> _Your objective_
Copy nothing but the lines below running from the line containing "and OWS interfaces." through the line containing "<physical_view_minimum.png>", both end lines included.

====== Record excerpts ======

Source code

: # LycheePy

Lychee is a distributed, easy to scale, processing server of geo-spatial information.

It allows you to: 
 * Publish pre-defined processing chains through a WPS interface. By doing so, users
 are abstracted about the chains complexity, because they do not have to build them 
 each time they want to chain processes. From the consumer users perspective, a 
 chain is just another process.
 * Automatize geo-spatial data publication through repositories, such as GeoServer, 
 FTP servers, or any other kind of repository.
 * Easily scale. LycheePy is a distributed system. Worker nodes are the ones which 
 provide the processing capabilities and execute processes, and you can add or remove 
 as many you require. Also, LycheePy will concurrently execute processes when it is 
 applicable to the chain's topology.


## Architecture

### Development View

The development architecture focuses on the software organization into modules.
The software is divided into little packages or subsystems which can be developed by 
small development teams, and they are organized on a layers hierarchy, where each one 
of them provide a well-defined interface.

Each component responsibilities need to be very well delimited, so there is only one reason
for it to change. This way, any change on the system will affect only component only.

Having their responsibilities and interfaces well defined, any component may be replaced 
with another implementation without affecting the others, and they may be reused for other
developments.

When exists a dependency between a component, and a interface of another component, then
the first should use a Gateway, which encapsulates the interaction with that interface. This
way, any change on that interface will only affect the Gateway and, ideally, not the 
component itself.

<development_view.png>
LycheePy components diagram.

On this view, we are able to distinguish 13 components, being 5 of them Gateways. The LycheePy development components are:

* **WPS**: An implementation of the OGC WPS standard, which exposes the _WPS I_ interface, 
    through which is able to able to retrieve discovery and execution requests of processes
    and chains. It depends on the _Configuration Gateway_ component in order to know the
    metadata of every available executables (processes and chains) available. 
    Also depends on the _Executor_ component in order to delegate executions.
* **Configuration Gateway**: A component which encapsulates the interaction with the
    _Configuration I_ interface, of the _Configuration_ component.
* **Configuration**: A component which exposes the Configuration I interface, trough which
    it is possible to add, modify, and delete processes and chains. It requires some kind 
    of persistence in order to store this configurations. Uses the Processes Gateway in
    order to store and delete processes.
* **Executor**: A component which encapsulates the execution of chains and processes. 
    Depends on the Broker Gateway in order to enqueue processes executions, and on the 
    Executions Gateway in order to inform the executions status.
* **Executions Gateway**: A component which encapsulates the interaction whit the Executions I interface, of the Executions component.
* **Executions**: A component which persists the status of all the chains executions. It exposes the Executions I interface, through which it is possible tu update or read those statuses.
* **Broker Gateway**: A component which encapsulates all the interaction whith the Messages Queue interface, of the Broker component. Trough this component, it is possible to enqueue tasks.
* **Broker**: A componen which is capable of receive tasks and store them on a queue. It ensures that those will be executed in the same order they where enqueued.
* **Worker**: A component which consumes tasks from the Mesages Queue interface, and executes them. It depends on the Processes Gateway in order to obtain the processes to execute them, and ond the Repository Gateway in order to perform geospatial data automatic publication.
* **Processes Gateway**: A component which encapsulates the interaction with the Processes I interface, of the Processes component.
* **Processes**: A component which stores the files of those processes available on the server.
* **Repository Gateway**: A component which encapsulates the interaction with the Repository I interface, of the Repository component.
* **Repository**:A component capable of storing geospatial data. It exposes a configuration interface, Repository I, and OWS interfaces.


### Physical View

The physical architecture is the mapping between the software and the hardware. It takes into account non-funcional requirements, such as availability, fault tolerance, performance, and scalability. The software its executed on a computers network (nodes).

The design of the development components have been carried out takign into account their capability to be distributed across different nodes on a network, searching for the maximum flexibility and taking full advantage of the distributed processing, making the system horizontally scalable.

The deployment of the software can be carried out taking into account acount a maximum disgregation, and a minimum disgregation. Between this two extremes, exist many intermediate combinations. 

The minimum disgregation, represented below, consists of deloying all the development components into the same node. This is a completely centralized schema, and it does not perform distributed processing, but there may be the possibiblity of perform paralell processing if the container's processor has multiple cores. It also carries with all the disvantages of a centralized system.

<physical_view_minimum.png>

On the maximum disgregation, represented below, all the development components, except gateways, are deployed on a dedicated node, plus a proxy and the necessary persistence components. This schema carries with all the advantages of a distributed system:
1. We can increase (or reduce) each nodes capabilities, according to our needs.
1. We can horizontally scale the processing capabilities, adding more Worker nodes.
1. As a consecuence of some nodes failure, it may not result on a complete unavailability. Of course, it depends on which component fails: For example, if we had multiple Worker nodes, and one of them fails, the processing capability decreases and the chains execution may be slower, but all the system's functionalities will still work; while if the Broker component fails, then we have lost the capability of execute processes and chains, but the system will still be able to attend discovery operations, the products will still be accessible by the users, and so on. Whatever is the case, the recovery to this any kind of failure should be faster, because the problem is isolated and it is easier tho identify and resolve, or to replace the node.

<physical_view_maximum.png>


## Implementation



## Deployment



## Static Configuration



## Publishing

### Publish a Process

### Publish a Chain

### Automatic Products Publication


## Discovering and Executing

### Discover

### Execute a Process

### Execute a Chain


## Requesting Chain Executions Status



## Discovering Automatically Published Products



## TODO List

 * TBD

======
====== Record excerpts ======

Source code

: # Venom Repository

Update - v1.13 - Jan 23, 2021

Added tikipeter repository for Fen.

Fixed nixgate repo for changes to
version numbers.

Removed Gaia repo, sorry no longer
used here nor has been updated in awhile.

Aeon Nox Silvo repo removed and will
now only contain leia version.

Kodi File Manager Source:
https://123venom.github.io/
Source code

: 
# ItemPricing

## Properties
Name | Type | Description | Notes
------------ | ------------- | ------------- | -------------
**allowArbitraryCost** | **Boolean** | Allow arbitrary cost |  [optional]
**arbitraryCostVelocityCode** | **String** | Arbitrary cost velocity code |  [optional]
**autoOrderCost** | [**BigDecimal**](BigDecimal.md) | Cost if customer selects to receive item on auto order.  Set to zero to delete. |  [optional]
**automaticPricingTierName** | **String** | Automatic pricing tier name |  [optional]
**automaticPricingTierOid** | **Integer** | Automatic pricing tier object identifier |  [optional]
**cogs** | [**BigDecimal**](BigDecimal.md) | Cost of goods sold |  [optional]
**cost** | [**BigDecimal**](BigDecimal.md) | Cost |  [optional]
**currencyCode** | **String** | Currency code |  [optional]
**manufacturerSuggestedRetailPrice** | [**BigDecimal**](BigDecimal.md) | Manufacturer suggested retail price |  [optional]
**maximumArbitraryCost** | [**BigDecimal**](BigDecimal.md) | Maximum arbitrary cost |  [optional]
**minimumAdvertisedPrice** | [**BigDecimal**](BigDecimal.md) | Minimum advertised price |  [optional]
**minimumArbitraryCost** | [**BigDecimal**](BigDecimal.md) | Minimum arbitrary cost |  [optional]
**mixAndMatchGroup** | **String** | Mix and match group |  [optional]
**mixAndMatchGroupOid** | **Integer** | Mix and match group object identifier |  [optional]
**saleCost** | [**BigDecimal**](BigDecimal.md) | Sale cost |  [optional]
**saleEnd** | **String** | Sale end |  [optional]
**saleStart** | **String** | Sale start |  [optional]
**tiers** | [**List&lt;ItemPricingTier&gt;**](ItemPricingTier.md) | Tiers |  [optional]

======

> _Answer_
* **Repository**:A component capable of storing geospatial data. It exposes a configuration interface, Repository I, and OWS interfaces.


### Physical View

The physical architecture is the mapping between the software and the hardware. It takes into account non-funcional requirements, such as availability, fault tolerance, performance, and scalability. The software its executed on a computers network (nodes).

The design of the development components have been carried out takign into account their capability to be distributed across different nodes on a network, searching for the maximum flexibility and taking full advantage of the distributed processing, making the system horizontally scalable.

The deployment of the software can be carried out taking into account acount a maximum disgregation, and a minimum disgregation. Between this two extremes, exist many intermediate combinations. 

The minimum disgregation, represented below, consists of deloying all the development components into the same node. This is a completely centralized schema, and it does not perform distributed processing, but there may be the possibiblity of perform paralell processing if the container's processor has multiple cores. It also carries with all the disvantages of a centralized system.

<physical_view_minimum.png>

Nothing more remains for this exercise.